Before I knew it I was being sucked into a game of tag rugby !! WTF and it's not as if Twickenham Green is private, everyone goes past. This is humiliating some of those guys obviously had played rugby before and were really chucking the ball hard. I only did netball and hockey at school so this was all new to me.  Roll on 10 o'clock when all this would be over and hope to God no-one I know has seen me.  
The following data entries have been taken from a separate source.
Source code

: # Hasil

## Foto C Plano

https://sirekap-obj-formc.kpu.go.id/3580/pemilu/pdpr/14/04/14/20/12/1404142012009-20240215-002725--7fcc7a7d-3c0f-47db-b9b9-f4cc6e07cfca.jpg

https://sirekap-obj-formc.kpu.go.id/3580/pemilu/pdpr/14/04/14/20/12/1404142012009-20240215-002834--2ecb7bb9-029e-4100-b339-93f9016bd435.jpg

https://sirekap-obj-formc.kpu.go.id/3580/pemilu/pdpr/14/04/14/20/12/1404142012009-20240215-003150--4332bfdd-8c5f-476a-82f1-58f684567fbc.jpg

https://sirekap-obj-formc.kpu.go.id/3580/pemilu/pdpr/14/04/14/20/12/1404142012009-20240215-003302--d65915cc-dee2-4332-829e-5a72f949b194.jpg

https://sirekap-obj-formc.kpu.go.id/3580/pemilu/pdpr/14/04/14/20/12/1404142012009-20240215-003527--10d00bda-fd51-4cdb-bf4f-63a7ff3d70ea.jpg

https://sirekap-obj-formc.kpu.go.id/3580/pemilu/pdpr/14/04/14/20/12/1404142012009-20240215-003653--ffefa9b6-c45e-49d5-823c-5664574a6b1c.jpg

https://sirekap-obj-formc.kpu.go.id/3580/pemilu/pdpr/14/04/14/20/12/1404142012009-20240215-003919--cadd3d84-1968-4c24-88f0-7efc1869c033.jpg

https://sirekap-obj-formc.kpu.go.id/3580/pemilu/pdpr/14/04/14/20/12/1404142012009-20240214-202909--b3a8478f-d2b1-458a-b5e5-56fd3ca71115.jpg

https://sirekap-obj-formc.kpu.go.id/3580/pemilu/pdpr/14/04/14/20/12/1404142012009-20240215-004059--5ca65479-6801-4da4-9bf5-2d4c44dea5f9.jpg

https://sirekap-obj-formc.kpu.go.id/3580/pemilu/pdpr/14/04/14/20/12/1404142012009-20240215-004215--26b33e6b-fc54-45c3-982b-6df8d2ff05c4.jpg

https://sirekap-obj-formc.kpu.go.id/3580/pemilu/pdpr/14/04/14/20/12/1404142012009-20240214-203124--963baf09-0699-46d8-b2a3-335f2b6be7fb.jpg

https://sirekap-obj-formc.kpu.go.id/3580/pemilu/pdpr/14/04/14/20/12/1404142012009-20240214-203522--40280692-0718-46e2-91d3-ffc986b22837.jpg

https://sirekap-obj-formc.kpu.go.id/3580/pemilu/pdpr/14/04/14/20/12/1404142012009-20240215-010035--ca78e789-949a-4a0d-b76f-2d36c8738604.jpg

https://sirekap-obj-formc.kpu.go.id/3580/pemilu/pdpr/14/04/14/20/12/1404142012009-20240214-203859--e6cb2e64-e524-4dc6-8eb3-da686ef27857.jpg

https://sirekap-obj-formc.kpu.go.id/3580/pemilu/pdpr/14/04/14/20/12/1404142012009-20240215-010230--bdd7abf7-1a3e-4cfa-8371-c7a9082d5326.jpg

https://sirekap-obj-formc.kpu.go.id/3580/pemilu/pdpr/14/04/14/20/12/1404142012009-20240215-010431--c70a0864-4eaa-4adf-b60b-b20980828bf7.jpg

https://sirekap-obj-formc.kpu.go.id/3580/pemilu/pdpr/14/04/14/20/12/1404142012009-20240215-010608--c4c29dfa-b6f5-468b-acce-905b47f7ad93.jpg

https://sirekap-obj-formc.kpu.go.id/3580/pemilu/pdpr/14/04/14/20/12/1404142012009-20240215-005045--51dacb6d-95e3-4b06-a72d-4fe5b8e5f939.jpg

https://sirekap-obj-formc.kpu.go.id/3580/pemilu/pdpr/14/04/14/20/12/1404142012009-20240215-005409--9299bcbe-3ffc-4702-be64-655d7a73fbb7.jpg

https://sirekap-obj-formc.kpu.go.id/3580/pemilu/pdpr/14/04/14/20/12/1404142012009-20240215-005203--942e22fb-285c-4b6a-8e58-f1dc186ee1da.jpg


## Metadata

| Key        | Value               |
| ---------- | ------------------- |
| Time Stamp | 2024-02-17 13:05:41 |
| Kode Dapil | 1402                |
I never really considered myself to be competitive but we ended up doing sprint races.  Not sure what happened but all that teenage angst came flooding back reminding me of those blonde girls at school, Nicola Constantine, Lisa Bennet and Louise Dadge who always overtook me however fast I ran. I ran as fast as I could - I wanted to win.  And so I ran - really fast. I was holding my own.  And then......my calf popped again.  I'm sure this didn't look good in front of the rest of the tag rugby team.  New girl turns up, can't catch a rugby ball for toffee and then "OW OW OW I've injured myself I'm going to stand over by the tree" - what a big girls blouse.  

So I felt I had to casually drop into conversation I'd been to TriCamp and was exhausted.  As I heard myself say the words I cringed. And someone behind me said "There was this one time in TriCamp" the phrase from American Pie. No-one's interested Catherine - go home. 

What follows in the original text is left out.